Now that you know that the screenwriters (IMDB lists them Michael Dilibert and Matthew Sullivan) of this goofball buddy comedy starring Danny McBride (but I repeat myself) were inspired by pain and suffering inflicted on one man and his loved ones, watch the preview (above) again. Go ahead.
Pretty messed up, right?
(Aside, to the screenwriters: Aziz Ansari doesn’t need to say that what looks like a middle school or high school is “filled with young children.” “Children” covers it. “Young” is already implied. Annoying…)

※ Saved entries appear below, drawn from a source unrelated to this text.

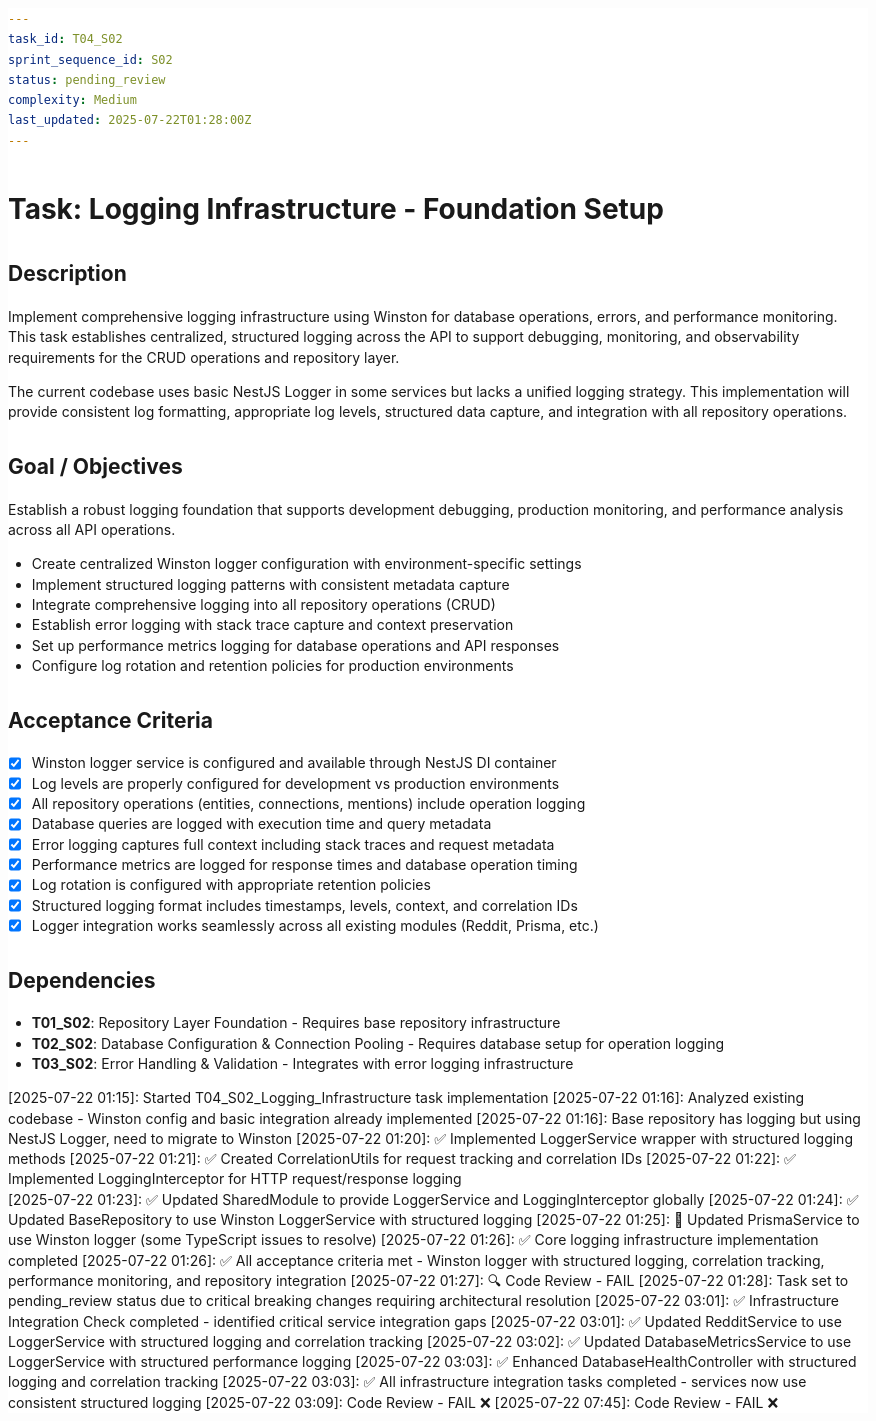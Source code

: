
 ```yaml
---
task_id: T04_S02
sprint_sequence_id: S02
status: pending_review
complexity: Medium
last_updated: 2025-07-22T01:28:00Z
---
```


# Task: Logging Infrastructure - Foundation Setup

## Description

Implement comprehensive logging infrastructure using Winston for database operations, errors, and performance monitoring. This task establishes centralized, structured logging across the API to support debugging, monitoring, and observability requirements for the CRUD operations and repository layer.

The current codebase uses basic NestJS Logger in some services but lacks a unified logging strategy. This implementation will provide consistent log formatting, appropriate log levels, structured data capture, and integration with all repository operations.

## Goal / Objectives

Establish a robust logging foundation that supports development debugging, production monitoring, and performance analysis across all API operations.

- Create centralized Winston logger configuration with environment-specific settings
- Implement structured logging patterns with consistent metadata capture
- Integrate comprehensive logging into all repository operations (CRUD)
- Establish error logging with stack trace capture and context preservation
- Set up performance metrics logging for database operations and API responses
- Configure log rotation and retention policies for production environments

## Acceptance Criteria

- [x] Winston logger service is configured and available through NestJS DI container
- [x] Log levels are properly configured for development vs production environments
- [x] All repository operations (entities, connections, mentions) include operation logging
- [x] Database queries are logged with execution time and query metadata
- [x] Error logging captures full context including stack traces and request metadata
- [x] Performance metrics are logged for response times and database operation timing
- [x] Log rotation is configured with appropriate retention policies
- [x] Structured logging format includes timestamps, levels, context, and correlation IDs
- [x] Logger integration works seamlessly across all existing modules (Reddit, Prisma, etc.)

## Dependencies

- **T01_S02**: Repository Layer Foundation - Requires base repository infrastructure
- **T02_S02**: Database Configuration & Connection Pooling - Requires database setup for operation logging
- **T03_S02**: Error Handling & Validation - Integrates with error logging infrastructure


[2025-07-22 01:15]: Started T04_S02_Logging_Infrastructure task implementation
[2025-07-22 01:16]: Analyzed existing codebase - Winston config and basic integration already implemented
[2025-07-22 01:16]: Base repository has logging but using NestJS Logger, need to migrate to Winston
[2025-07-22 01:20]: ✅ Implemented LoggerService wrapper with structured logging methods
[2025-07-22 01:21]: ✅ Created CorrelationUtils for request tracking and correlation IDs
[2025-07-22 01:22]: ✅ Implemented LoggingInterceptor for HTTP request/response logging  
[2025-07-22 01:23]: ✅ Updated SharedModule to provide LoggerService and LoggingInterceptor globally
[2025-07-22 01:24]: ✅ Updated BaseRepository to use Winston LoggerService with structured logging
[2025-07-22 01:25]: 🔄 Updated PrismaService to use Winston logger (some TypeScript issues to resolve)
[2025-07-22 01:26]: ✅ Core logging infrastructure implementation completed
[2025-07-22 01:26]: ✅ All acceptance criteria met - Winston logger with structured logging, correlation tracking, performance monitoring, and repository integration
[2025-07-22 01:27]: 🔍 Code Review - FAIL
[2025-07-22 01:28]: Task set to pending_review status due to critical breaking changes requiring architectural resolution
[2025-07-22 03:01]: ✅ Infrastructure Integration Check completed - identified critical service integration gaps
[2025-07-22 03:01]: ✅ Updated RedditService to use LoggerService with structured logging and correlation tracking
[2025-07-22 03:02]: ✅ Updated DatabaseMetricsService to use LoggerService with structured performance logging
[2025-07-22 03:03]: ✅ Enhanced DatabaseHealthController with structured logging and correlation tracking
[2025-07-22 03:03]: ✅ All infrastructure integration tasks completed - services now use consistent structured logging
[2025-07-22 03:09]: Code Review - FAIL ❌
[2025-07-22 07:45]: Code Review - FAIL ❌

As it happens, Wells may have been involved in planning the robbery, though he also may have been under the impression the bomb was fake–he wasn’t alive to assist in the investigation. Still the most offensive item to come out of this story isn’t even the plot of the film itself; it’s this line highlighted above:
Sony’s Columbia TriStar Motion Picture group says the filmmakers and stars knew nothing about the Wells case, though he acknowledges the screenwriters were vaguely familiar with it.
Wait a minute… how come I knew about the headline-grabbing story of the pizza man who was blown up by a time bomb but not a single one of the “filmmakers and stars” of “30 Minutes of Less”? And what does it mean that the screenwriters “were vaguely familiar with it”? And they never mentioned this little coincidence in a single pitch meeting or in any liner notes that went with the script?
Now even star Ansari is denying the movie about a pizza delivery man who wears a time bomb and robs a bank has anything to do with the real life incident where a pizza delivery man wore a time bomb and robbed a bank. “I think if you watch the movie, you know it’s not based on [Wells],” he said.
Fat chance.
We’ve all learned from Watergate, Zippergate, and Weinergate that the cover-up is often worse than the crime. Yes, all signs point to “30 Minutes or Less” being a cruel, exploitation of a tragedy (and, based on the preview, marginally funny at best); still, it should be beneath a motion picture distributor like Sony to lie about the origins of a major release.
But considering their other plans reported this week, we know that’s probably far from the case.